Le propre de l’antisémitisme n’est pas seulement de survivre aux siècles. C’est d’épouser les codes de son époque. Il mute, se recompose, change de vocabulaire et de visage. Mais il ne change ni de nature ni de cible. Hier, il se drapait dans les oripeaux de la pseudoscience, du complot ou du nationalisme. Aujourd’hui, il s’est trouvé un nouvel eldorado idéologique, un étendard pour se rendre fréquentable, se donner bonne conscience et masquer ce qu’il est réellement : l’antisionisme.
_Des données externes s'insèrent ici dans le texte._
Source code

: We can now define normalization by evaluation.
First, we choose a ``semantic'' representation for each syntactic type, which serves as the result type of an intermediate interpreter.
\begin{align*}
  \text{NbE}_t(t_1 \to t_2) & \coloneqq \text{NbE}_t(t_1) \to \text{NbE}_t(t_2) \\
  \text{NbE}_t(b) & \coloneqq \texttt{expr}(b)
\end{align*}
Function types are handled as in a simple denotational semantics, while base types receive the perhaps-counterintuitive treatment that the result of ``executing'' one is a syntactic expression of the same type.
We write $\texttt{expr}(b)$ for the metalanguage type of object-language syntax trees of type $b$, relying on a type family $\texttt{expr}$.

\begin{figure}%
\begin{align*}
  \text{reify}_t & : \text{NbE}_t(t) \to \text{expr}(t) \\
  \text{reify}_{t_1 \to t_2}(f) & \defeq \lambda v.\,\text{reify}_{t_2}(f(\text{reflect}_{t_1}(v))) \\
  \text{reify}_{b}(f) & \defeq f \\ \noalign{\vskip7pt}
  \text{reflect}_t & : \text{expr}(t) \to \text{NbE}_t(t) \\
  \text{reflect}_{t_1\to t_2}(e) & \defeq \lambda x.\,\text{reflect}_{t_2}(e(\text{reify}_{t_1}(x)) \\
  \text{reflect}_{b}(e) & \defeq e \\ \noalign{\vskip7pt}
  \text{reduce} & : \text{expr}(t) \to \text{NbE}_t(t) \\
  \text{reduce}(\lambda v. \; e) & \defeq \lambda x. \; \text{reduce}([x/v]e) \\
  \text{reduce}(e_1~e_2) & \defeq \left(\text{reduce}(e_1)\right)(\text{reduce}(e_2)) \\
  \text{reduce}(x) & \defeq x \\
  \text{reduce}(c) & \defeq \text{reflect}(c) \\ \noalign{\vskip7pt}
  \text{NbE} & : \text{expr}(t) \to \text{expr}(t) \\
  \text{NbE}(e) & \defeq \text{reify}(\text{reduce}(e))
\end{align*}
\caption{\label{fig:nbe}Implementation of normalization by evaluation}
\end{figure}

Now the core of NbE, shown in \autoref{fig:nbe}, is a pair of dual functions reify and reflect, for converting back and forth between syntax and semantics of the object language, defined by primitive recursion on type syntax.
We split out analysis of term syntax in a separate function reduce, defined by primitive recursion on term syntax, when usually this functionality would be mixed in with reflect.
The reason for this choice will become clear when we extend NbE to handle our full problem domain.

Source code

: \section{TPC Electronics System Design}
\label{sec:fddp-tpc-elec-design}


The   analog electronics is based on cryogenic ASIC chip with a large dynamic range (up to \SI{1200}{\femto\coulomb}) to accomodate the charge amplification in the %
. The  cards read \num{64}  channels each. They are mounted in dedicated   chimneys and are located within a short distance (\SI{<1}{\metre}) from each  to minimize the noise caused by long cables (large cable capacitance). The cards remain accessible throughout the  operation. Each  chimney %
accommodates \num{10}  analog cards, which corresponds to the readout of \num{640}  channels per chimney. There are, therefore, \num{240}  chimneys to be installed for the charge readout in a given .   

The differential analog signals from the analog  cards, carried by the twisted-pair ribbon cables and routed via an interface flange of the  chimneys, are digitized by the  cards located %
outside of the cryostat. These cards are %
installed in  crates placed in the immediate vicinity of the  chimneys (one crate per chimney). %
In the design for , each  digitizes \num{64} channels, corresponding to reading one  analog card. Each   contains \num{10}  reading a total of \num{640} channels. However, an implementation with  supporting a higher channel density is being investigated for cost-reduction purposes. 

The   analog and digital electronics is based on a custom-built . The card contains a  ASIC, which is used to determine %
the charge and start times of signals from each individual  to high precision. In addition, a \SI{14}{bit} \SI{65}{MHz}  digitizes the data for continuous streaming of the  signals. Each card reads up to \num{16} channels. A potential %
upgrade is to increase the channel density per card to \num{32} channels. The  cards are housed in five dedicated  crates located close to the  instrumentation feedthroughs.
Soyons clairs. La liberté d’expression est un pilier de la démocratie. Elle protège le droit de critiquer un gouvernement, une politique, les décisions prises par les représentants d’un Etat, ici comme ailleurs. Ce droit est absolu dans son principe et précieux dans son exercice : sans lui, il n’y a ni débat public ni démocratie.
Mais l’antisionisme n’est pas la critique d’une politique. Il est une idéologie de négation et d’essentialisation.
Négation, d’abord, d’un droit fondamental : celui de l’existence même de l’Etat d’Israël comme principe d’un Etat souverain, Etat refuge né d’une nécessité historique. Israël est le seul Etat au monde dont on appelle à la destruction pure et simple.
Essentialisation ensuite, car cette idéologie confond, assimile et assigne. Elle rend les Français juifs coupables par procuration d’un conflit à 4 000 kilomètres d’ici, les somme de se justifier, les rend collectivement responsables, parfois jusqu’à la nazification. Ce basculement n’est pas un excès de langage : c’est une mécanique de haine.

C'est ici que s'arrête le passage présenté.